Another image that stayed with me for a long time was a group of monks from a pagoda. They all suffered from the same itchy rash on their heads and hands. These were typical symptoms of scabies, caused by parasites. They sat next to each other on chairs, heads bowed, patiently waiting for medical attention. Seeing so many little monks receiving medical treatment at once was surreal. It was a strange, almost silent moment that highlighted the range of challenges faced by this hospital.


In the ward lay an infant who had been brought back from Thailand due to the border conflict, because his treatment there had been abruptly ended when the borders were closed. Now it lay on a thin mat on the floor, wrapped in a cloth. What struck me most was the open stoma, an artificial opening in the abdomen, a kind of emergency bypass for the body so that something could function at all after the intestines could no longer use their original path. In Thailand, they had begun to treat the problem, but now everything was unclear. No reports, no files, just this little chest rising restlessly and the abdomen telling a story that no one knew the whole of.

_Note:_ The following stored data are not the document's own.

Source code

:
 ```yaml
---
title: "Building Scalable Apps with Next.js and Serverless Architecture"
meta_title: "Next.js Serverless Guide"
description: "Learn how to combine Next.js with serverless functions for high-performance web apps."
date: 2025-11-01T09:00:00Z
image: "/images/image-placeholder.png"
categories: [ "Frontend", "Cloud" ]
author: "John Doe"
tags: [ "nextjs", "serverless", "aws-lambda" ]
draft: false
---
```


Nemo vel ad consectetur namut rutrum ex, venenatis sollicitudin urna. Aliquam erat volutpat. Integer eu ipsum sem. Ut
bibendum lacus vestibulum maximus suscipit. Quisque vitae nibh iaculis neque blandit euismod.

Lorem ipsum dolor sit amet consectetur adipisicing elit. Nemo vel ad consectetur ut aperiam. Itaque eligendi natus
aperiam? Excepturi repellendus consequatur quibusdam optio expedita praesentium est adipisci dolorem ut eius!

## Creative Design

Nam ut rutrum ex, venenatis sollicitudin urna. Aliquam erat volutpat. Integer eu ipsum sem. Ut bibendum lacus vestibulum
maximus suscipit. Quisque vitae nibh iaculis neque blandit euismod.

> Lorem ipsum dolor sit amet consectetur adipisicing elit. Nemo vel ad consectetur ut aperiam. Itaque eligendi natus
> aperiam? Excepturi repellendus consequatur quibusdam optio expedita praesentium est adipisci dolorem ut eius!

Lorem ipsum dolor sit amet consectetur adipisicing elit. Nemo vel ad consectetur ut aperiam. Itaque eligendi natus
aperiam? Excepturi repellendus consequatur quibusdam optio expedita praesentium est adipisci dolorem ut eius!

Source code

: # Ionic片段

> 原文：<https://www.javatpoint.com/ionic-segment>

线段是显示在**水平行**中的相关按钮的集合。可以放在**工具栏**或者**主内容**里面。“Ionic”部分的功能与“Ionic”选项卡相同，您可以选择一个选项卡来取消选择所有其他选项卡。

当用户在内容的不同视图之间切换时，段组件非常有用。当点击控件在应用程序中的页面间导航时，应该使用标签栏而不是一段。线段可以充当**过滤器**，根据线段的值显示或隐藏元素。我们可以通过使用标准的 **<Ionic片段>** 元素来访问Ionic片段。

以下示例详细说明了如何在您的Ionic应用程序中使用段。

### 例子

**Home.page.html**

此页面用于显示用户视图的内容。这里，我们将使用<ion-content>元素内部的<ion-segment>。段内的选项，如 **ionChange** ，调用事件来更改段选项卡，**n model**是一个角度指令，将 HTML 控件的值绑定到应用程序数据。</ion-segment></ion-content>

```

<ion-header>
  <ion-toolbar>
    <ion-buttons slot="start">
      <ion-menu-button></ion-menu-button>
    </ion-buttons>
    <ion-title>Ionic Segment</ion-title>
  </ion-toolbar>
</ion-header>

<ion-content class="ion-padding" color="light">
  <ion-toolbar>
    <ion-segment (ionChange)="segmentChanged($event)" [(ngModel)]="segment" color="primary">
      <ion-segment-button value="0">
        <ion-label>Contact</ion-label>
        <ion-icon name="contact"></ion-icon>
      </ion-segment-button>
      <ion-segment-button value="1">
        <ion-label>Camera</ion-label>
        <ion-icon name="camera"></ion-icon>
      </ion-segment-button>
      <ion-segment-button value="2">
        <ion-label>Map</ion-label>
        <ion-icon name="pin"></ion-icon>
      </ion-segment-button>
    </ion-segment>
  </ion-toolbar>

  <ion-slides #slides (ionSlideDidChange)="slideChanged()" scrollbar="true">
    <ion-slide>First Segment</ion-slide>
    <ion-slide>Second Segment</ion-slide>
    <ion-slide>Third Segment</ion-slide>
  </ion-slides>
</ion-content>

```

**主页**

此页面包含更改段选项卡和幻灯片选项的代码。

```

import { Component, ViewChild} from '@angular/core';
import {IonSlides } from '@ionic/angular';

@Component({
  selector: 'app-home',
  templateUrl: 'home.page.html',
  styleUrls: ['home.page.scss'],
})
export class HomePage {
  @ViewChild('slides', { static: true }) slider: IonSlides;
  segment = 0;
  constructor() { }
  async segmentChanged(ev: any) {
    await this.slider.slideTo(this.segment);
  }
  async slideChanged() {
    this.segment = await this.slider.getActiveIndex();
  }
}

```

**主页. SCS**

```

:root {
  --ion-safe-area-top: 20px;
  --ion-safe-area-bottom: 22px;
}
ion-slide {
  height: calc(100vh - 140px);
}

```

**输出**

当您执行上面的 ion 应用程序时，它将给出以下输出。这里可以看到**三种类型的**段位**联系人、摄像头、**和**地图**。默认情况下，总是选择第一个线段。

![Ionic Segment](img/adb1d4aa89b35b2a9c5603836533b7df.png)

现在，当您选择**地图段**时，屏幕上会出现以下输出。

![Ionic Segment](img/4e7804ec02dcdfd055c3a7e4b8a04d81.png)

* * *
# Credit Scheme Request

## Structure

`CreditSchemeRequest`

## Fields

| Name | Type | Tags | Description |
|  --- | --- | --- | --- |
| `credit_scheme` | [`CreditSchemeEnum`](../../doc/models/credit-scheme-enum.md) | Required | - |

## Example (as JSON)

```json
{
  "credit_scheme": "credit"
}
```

Medications that had previously been supplied from Thailand were suddenly unavailable, and shortages had to be compensated for elsewhere. Some children arrived without a reliable medical history because communication between hospitals on both sides of the guarded borders was sometimes almost impossible. It was one of those moments when the improvisation of everyday medical life mixes with the reality of the region. Borders, politics, and communication that don't work where it matters most: with a child who simply needed to continue receiving treatment.

At the end of my time in Cambodia, I paused for a moment and reflected on the past few weeks. I would like to thank everyone who accompanied, supported, and taught me, my friends who walked this path with me, the entire hospital staff who patiently introduced me to the procedures and explained every step to me, and of course the hospital itself, which has saved and changed so many lives. These two months were not only educational, but also deeply moving, marked by moments of joy, wonder, and quiet reflection.
With one last look at the dusty streets of Siem Reap, the evening smells of the food stalls, the ancient pagodas, the quiet riverbanks, and the soft laughter of the children, I say goodbye to this special place. Cambodia has touched me more than I ever expected, with its warmth, its history, its vulnerability, and its unshakable zest for life. I leave the hospital with gratitude, admiration, and memories of all the stories, big and small, that I was able to witness here.
“Sok Sabai” – safe and happy – may this little phrase accompany all the people I had the privilege of meeting here. Until we meet again.